In realtà Meloni era stata chiara anche ieri mattina, nel corso dell'incontro con i giornalisti italiani. L'Italia continuerà a spalleggiare gli amici ucraini in ogni caso: «Sono disposta a sostenere l'opzione che è disposta a sostenere l'Ucraina, fondamentale per una pace giusta. Dopo di che sono assolutamente convinta che le garanzie di sicurezza per l'Ucraina siano fondamentali per poter ambire ad avere effettivamente una pace in Ucraina. Perché tutti sappiamo che la Russia in passato ha violato accordi sottoscritti». Meloni si è anche detta convinta che Trump non si sfilerà dalla compagnia: «Francamente non prevedo un disimpegno degli Usa sull'Ucraina e non leggo questo dalle dichiarazioni che ha fatto Donald Trump».

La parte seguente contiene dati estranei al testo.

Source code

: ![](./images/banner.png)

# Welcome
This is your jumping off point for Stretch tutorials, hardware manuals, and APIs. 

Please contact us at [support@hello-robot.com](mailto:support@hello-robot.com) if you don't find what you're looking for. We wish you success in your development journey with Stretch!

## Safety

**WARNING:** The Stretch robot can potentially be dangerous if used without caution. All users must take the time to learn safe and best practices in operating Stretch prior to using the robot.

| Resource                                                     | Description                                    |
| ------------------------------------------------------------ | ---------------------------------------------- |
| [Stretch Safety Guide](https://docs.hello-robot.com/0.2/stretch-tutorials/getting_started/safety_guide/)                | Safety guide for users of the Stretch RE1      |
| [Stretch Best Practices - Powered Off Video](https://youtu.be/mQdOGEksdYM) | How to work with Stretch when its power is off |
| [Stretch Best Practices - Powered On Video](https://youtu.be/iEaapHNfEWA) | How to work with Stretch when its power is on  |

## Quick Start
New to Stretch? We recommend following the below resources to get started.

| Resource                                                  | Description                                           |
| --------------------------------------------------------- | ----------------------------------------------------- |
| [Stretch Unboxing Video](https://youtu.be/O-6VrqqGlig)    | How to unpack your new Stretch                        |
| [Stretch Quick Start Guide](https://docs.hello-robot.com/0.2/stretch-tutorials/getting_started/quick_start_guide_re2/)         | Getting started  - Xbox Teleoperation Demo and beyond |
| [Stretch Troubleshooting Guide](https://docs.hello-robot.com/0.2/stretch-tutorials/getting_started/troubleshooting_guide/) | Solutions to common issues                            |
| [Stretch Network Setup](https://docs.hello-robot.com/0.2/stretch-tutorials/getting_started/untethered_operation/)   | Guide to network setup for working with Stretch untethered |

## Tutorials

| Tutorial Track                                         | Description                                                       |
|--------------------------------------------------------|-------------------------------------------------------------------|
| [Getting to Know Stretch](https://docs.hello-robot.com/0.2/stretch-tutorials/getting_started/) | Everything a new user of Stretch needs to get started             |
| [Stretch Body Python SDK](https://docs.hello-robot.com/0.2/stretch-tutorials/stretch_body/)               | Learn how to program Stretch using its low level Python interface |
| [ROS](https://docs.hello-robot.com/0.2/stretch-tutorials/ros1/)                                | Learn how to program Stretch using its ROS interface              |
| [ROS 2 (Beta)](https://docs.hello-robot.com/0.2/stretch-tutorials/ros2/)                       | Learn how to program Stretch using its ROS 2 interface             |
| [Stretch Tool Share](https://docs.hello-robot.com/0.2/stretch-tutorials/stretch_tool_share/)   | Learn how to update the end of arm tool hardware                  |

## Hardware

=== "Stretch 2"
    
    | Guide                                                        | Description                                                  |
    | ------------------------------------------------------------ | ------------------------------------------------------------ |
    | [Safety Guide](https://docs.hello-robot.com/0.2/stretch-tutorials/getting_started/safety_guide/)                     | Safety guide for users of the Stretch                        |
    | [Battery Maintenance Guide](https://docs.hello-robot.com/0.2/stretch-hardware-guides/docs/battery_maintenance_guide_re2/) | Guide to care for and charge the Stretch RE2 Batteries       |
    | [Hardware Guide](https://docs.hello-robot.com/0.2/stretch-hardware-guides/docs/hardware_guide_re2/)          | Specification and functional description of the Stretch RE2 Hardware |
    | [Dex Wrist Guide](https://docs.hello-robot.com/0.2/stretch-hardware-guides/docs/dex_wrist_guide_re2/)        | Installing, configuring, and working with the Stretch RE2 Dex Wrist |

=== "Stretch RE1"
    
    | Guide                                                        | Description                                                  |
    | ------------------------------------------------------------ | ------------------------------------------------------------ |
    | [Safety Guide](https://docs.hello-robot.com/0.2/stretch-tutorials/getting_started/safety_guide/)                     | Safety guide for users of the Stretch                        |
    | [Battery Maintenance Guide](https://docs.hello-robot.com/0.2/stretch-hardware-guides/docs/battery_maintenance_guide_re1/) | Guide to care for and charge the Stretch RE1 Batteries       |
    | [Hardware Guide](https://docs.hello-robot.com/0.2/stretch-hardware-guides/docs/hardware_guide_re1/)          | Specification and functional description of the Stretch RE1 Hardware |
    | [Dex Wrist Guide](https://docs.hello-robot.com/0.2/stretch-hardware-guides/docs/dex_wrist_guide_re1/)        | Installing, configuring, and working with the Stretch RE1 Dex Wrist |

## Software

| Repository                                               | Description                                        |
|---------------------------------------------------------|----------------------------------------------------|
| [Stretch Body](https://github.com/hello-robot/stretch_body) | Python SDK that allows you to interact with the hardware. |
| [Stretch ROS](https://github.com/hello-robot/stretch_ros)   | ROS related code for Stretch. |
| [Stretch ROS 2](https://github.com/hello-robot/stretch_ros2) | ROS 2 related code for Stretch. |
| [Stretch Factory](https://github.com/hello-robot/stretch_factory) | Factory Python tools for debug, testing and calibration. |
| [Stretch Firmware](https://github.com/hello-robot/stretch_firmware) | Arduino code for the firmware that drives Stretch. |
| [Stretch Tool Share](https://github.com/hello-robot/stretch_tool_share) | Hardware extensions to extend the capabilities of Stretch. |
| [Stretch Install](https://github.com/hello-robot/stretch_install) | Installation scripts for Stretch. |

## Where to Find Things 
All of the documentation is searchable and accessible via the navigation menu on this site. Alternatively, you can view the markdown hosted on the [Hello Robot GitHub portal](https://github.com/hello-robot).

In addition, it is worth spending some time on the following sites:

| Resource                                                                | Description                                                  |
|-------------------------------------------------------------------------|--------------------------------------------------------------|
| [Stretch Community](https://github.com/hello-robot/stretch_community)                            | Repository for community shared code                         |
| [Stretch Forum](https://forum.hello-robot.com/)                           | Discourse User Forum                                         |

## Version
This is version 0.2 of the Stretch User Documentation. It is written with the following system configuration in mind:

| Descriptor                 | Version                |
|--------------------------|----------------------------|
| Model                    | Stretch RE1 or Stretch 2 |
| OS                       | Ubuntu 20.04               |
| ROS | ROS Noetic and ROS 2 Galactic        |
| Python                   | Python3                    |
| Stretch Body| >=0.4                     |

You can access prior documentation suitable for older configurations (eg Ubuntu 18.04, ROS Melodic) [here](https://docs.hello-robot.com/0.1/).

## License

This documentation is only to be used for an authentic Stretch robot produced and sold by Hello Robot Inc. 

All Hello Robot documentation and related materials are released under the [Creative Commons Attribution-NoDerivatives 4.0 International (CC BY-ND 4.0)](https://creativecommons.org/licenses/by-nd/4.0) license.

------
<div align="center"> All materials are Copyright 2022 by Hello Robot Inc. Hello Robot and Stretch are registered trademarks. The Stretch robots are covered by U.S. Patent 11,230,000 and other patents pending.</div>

L'incontro di Roma ha chiuso una giornata molto importante per il leader di Kiev (che ha dormito nel lussuoso hotel Parco dei Principi ai Parioli e oggi incontrera il presidente della Repubblica Sergio Mattarella). Ieri nel Gruppo di contatto presso la base aerea di Ramstein, in Germania, Zelensky ha fissato la dead line: «Sto facendo del mio meglio per porre fine a questa guerra con dignità per l'Ucraina e per tutta l'Europa quest'anno. E so che posso contare sul vostro sostegno. Dobbiamo tutti ricordare che porre fine alla guerra è il nostro obiettivo comune: il nostro, non quello della Russia». Gli alleati hanno risposto con rassicurazioni e nuovi aiuti. Gli Stati Uniti hanno annunciato un nuovo pacchetto di aiuti militari da 500 milioni di dollari per l'Ucraina che, a dire del segretario alla Difesa degli Stati Uniti, Lloyd Austin, comprenderanno «ulteriori missili per la difesa aerea ucraina, più munizioni, più munizioni aria-terra e altre attrezzature per supportare gli F-16 ucraini». La sensazione è che potrebbe essere l'ultimo pacco dono da Washington a Kiev prima che l'insediamento del presidente eletto Donald Trump rimescoli le carte. Prospettiva ben chiara anche all'alta rappresentante dell'Ue Kaja Kallas: «Siamo pronti a sostenere l'Ucraina se gli Stati Uniti non vorranno più farlo». Convinto, anzi convintissimo, appare anche l'olandese Mark Rutte, segretario generale della Nato: «Siamo qui oggi per essere sicuri che l'Ucraina abbia ciò che le serve in termini di equipaggiamento e addestramento per prolungare la battaglia e prevalere». Segue bacchettata: «C'è il tema della condivisione del peso degli aiuti all'Ucraina tra gli alleati: la Germania, che ci ospita, ha ad esempio fornito circa 30 miliardi». Insomma, ciascuno faccia il suo.
E a proposito di Alleanza Atlatica, ieri è stato anche il giorno del gran rifiuto del cancelliere tedesco Olaf Scholz alla proposta del presidente eletto Usa Donald Trump di aumentare la spesa per la difesa della Nato al 5 per cento del Pil. «Il 5 per cento significa oltre 200 miliardi l'anno, il nostro bilancio è all'incirca di 490 miliardi. Sono tanti soldi. O si risparmia nell'ordine di grandezza di 150 miliardi, o si fanno debiti per la stessa cifra o si alzano le tasse. Ecco perché è importante concentrarsi sul 2 per cento».
Un tema questo sul quale si era in precedenza espressa la stessa Meloni, sollecitata dalle domande dei giornalisti: «Penso che gli scogli si debbano superare con il dialogo: nello specifico la questione penso sia interna alla Ue, non tanto di rapporto con gli Usa. L'Ue deve individuare strumenti per una difesa competitiva».